Another reason I was surprised by the request to accompany Rosalind to the oncologist was that she had, for the past year, gone by herself. She wanted to do this. She is twentyfour years old and this seemed like something she could handle on her own. I was surprised she wanted someone to go with her.

“She broke down the last time she went. That’s why she wants someone to go with her now,” my wife said.

“But why?” I asked. “The doctor said she was doing well. The cancer hasn’t returned, and there is a good chance it won’t.”

“But she keeps thinking that it will. She thought she was going to get bad news.”

Parenting is 10 percent common sense and 90 percent guilt. When Rosalind and I arrived at the Siteman Cancer Center for her checkup, I immediately felt bad that I had never offered to go with her before. Of course, my wife and I were there the first time when the extent of the cancer was diagnosed. Since the surgery had removed the entire cancer and the doctor felt that chemotherapy would not be helpful, she was only going to the oncologist to keep track of her condition, not to receive further treatment. Nonetheless, as I looked around the huge waiting room (I never knew so many people in St. Louis had cancer), I saw that nearly every patient was there with someone else. Although none of the patients looked sad, many did indeed look sick. I suppose anybody would be a bit unnerved being here alone. I have always found medical facilities to be unnerving, even when I was perfectly well.

Returning to Siteman intensified an earlier guilt: when Rosalind was first diagnosed with cancer and some of our friends and acquaintances thought she might die, my wife and I became, for a time, something like heroic figures, suffering parents with a stricken child. There was a certain perverse pleasure in this special regard that I found myself having to fight in order not to find myself taking an egoistic satisfaction in Rosalind’s illness as it showed me off to the world as a wonderful parent. To be reminded of some of my feelings of that earlier time made me flinch with self-loathing.

And, as is typical of parenting, a new guilt arose. The appointment took nearly two hours, much longer than I had counted on. I had hoped to take Rosalind to lunch, have a nice father–daughter time. But I was now in a hurry to get back to campus to make a meeting, retrieve material for a literary magazine that I publish that was facing its deadline, and work on other tasks that, while they weren’t important in the long run, were important to me at the moment. How much are you willing to put yourself out for your kids? How long must I be a parent? Those are real questions requiring something like an honest answer. Being a parent is not a form of sentimentality. I don’t even think it is duty, after a point. I think it is for me now just a bad habit I can’t kick.
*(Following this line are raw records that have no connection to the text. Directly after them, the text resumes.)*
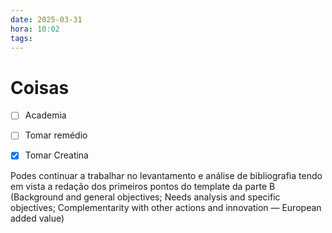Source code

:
 ```yaml
---
date: 2025-03-31
hora: 10:02
tags:
---
```





# Coisas
- [ ] Academia
- [ ] Tomar remédio
- [x] Tomar Creatina


Podes continuar a trabalhar no levantamento e análise de bibliografia tendo em vista a redação dos primeiros pontos do template da parte B (Background and general objectives; Needs analysis and specific objectives; Complementarity with other actions and innovation — European added value)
“If I had known it was going to take this long—” I said, slightly irritated.

“I’m really sorry it took so long. I guess I should have told you. I guess you wouldn’t have come if you had known,” she said. “I shouldn’t have asked. I know you’re busy.”

Cornered by guilt and frustration, I was flummoxed. I was unsure what to say, so I chose to frame my words carefully.
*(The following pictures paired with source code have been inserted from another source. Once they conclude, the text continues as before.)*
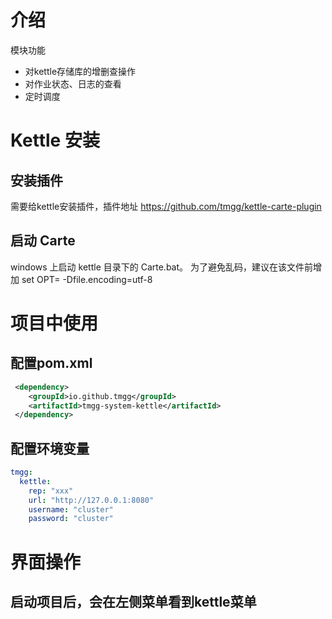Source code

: 

# 介绍
模块功能
- 对kettle存储库的增删查操作
- 对作业状态、日志的查看
- 定时调度

# Kettle 安装
## 安装插件
需要给kettle安装插件，插件地址 https://github.com/tmgg/kettle-carte-plugin

## 启动 Carte
windows 上启动 kettle 目录下的 Carte.bat。 
为了避免乱码，建议在该文件前增加 set OPT= -Dfile.encoding=utf-8

# 项目中使用
## 配置pom.xml
```xml
 <dependency>
    <groupId>io.github.tmgg</groupId>
    <artifactId>tmgg-system-kettle</artifactId>
 </dependency>
```
## 配置环境变量
```yaml
tmgg:
  kettle:
    rep: "xxx"
    url: "http://127.0.0.1:8080"
    username: "cluster"
    password: "cluster"
```

# 界面操作
## 启动项目后，会在左侧菜单看到kettle菜单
“I would have arranged my day differently, if I had known how long it was going to take,” I said evenly. “I didn’t mind coming.”

“I really appreciate your coming,” she said, truly grateful. “I mean, I know you didn’t want to. So, I appreciate that you came anyway.”

“Next time I’ll plan it better. We’ll go to lunch.”

We left it at that. She didn’t hold a lot of hope in that promise but she seemed to know it was something that I needed to say, and she figured she would angle a lunch out of me under some pretext sooner or later. I wasn’t surprised when she told her mother later that she was really glad I came. I knew she would. Sometimes you know your kids better than you think.